B: Yes. That is one of the dreams of American Hustle, but unlike in the case of Wolf, we care about how these characters reinvent themselves in order to avoid crashing and burning. These are people who think on their feet, who understand and empathize. Now granted, they sometimes use that to their advantage, but they are more fundamentally human. For example, when Christian Bale's character Irving Rosenfeld joins the Mayor Carmine's (Jeremy Renner) party and Carmine gives him a microwave, Irving could have easily used Carmine to get what he needed, but instead he goes to Carmine and apologizes. In spite of the fact that he's a con artist. Irving has a Hemingwayesque code of honor and he's man enough to risk getting the shit kicked out of him to apologize. Irving understands that he did Carmine wrong. Even Jennifer Lawrence's Roselyn, given how crazy she is, still has her inability to function without her child and her jealous reaction to Sydney (Amy Adams) entering the room. All of these things are recognizably human. They have a sense of what is going too far. The characters in Wolf have no moral compass of any sort, either from some external source (like a religion), or one of their own making. And that's too easy. Talk about movies that make men look bad. This movie makes all men who like it look like schmucks or dickheads.

FD: But isn't your problem fundamentally with Jordan's point of view, and aren't we supposedly able to look beyond that?

B: Scorsese doesn't let us look beyond it. It's like being repetitively hit over the head with a large mallet. It's a one-trick movie. I only need to be hit over the head one time. Even in the meticulous way Irving works on his comb-over is much more subtle than anything in Wolf.

FD: Who knows if your appalled reaction is to Scorsese pushing the envelope . . . ?

B: He dehumanizes everybody. How can dehumanizing ever be funny? Is Hitler funny? Is 200 years of racism amusing? That's not even counting sexism.

FD: Yes, your sense of outrage may be a key aspect of why the movie will do well both critically and commercially. Scorsese in his way fits right in with the cynical devil-may-care attention-matters-the-most zeitgeist of Miley Cyrus. In order for anything to break through the fuzz of the media clatter, it must shock, and your reaction seems to suit that. Perhaps that's what Scorsese intended.

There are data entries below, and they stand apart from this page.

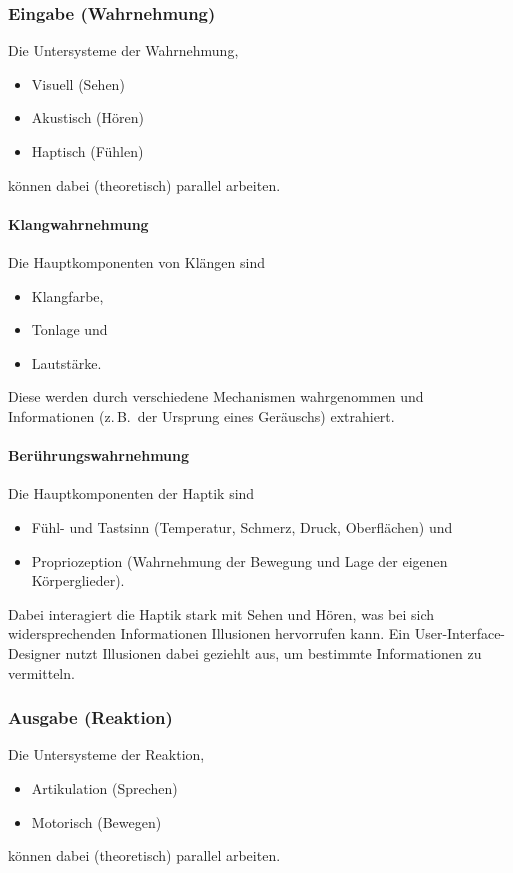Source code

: \documentclass[a4paper, 11pt, accentcolor = tud3b]{tudreport}
\newcommand{\zB}{z.\,B.~}
\begin{document}
				\subsubsection{Eingabe (Wahrnehmung)}
					Die Untersysteme der Wahrnehmung,
					\begin{itemize}
						\item Visuell (Sehen)
						\item Akustisch (Hören)
						\item Haptisch (Fühlen)
					\end{itemize}
					können dabei (theoretisch) parallel arbeiten.
				
					\paragraph{Klangwahrnehmung}
						Die Hauptkomponenten von Klängen sind
						\begin{itemize}
							\item Klangfarbe,
							\item Tonlage und
							\item Lautstärke.
						\end{itemize}
						Diese werden durch verschiedene Mechanismen wahrgenommen und Informationen (\zB der Ursprung eines Geräuschs) extrahiert.

					\paragraph{Berührungswahrnehmung}
						Die Hauptkomponenten der Haptik sind
						\begin{itemize}
							\item Fühl- und Tastsinn (Temperatur, Schmerz, Druck, Oberflächen) und
							\item Propriozeption (Wahrnehmung der Bewegung und Lage der eigenen Körperglieder).
						\end{itemize}
						Dabei interagiert die Haptik stark mit Sehen und Hören, was bei sich widersprechenden Informationen Illusionen hervorrufen kann. Ein User-Interface-Designer nutzt Illusionen dabei geziehlt aus, um bestimmte Informationen zu vermitteln.

				\subsubsection{Ausgabe (Reaktion)}
					Die Untersysteme der Reaktion,
					\begin{itemize}
						\item Artikulation (Sprechen)
						\item Motorisch (Bewegen)
					\end{itemize}
					können dabei (theoretisch) parallel arbeiten.
					
\end{document}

B: As we sit here intellectualizing this movie, there are tens and thousands of white men who are incapable of intellectualizing anything, and all they see is "I want my own whore to snort cocaine off of." It is Scorsese cynically playing to the masses, and those viewers who believe that the dehumanizing is okay, that I object to.

FD: Good point.

B: If everybody could intellectualize it, then it would be fine. Take something like Django Unchained. Tarantino takes on a hateful subject, but there is still nuanced characterization. So people get their say. You get to look at multiple points of view, and any viewer can decide on their own interpretation. But we don't get that prism in Wolf. It's a harsh narrow ray of light, and you can't see beyond it. Something like Boogie Nights (1997), which concerns the porn industry, has lots of different back stories, and perspectives. And it's not that every bad guy has to be punished. We have to know under what basis they operate. And it has to be more than greed, because it's not very interesting. Wolf is constructed to glorify greed, dehumanization, sexism, classism, racism, in fact anyone who is not a traditional white man. Why should I like that?